Saturday, November 09, 2013

"The Enlightened Conservative"

As you'll note, this blog has been languishing (how many first lines of blog posts are some version of that?).  What time I have for blogging is now generally spent at the Cardus Daily.  More significantly, I spend most of my off-the-cuff energy on Twitter (@james_ka_smith).  [If you're not on Twitter, do consider it.  I've found it to be a blast.]  My longer online reflections appear as essays for Comment magazine.

In the meantime, not wanting to abandon the Ruskinian legacy of Fors Clavigera, I thought I might use this space as a kind of tumblr, a place to collect and curate some choice quotes that double as "notes to self."

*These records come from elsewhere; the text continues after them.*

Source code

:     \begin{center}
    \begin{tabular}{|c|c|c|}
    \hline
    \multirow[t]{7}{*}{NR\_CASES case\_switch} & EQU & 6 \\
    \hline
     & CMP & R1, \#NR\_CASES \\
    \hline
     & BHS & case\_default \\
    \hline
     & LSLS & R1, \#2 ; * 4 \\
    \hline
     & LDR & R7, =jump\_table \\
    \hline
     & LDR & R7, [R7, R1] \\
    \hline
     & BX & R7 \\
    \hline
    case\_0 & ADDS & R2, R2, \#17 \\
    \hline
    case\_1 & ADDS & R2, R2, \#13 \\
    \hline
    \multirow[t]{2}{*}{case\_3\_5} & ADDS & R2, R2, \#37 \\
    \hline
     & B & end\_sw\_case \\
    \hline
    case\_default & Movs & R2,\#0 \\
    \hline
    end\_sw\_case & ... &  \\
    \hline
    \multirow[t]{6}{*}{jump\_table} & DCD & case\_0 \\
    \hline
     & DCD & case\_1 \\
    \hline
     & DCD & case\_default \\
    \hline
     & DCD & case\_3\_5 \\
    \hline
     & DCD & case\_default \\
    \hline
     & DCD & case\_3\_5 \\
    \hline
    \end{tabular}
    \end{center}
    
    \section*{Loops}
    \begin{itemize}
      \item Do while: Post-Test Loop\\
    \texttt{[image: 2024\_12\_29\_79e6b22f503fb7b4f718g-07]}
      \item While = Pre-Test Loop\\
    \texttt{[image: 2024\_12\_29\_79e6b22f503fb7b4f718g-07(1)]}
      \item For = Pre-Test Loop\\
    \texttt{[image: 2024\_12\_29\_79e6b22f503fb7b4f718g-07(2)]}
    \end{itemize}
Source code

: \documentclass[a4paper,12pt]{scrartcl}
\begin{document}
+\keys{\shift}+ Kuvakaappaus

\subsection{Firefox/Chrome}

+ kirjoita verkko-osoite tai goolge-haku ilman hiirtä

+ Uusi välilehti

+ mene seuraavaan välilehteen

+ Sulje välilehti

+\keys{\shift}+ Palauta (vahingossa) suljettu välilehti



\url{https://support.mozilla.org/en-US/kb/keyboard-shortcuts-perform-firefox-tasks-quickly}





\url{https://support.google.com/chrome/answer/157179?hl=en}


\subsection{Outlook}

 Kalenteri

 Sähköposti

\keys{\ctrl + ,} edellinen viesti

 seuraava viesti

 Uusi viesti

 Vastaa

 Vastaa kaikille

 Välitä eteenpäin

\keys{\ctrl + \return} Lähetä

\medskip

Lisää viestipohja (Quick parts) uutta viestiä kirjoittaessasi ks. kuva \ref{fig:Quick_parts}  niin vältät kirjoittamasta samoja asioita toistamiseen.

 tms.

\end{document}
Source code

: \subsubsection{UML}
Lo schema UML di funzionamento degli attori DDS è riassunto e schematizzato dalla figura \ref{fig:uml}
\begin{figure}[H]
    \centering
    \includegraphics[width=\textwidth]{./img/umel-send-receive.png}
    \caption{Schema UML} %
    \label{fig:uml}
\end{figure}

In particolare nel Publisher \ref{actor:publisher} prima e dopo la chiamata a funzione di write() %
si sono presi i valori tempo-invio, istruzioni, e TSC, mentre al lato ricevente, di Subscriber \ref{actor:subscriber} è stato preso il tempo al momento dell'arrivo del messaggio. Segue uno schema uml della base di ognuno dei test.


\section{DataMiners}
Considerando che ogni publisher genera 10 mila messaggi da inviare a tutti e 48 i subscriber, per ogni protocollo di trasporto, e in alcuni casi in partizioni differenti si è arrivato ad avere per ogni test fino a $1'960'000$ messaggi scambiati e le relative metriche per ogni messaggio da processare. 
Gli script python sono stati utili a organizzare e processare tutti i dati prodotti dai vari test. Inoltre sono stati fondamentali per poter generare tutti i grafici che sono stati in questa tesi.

In that spirit, I was interested to see that the good folks at The Imaginative Conservative are republishing Russell Kirk's Prospects for Conservatives: A Compass for Rediscovering the Permanent Things.  Here's a representative quote:

The enlightened conservative does not believe that the end or aim of life is competition; or success; or enjoyment; or longevity; or power; or possessions. He believes, instead, that the object of life is Love. He knows that the just and ordered society is that in which Love governs us, so far as Love can reign in this world of sorrows; and he knows that the anarchical or the tyrannical society is that in which Love lies corrupt. He has learned that Love is the source of all being, and that Hell itself is ordained by love. He understands that Death, when we have finished the part was assigned to us, is the reward of Love. He apprehends the truth that the greatest happiness ever granted to a man is the privilege of being happy in the hour of his death. He has no intention of converting this human society of ours into an efficient machine for efficient machine-operators, dominated by master mechanics. Men are put into this world, he realizes, to struggle, to suffer, to contend against the evil that is in their neighbors and in themselves, and to aspire toward triumph of Love. They are put into this world to live like men, and to die like men. He seeks to preserve a society which allows men to attain manhood, rather than keeping them with him bonds of perpetual childhood. With Dante, he looks upward from this place of slime, this world of gorgons and chimeras, toward the light which gives Love to this poor earth and all the stars.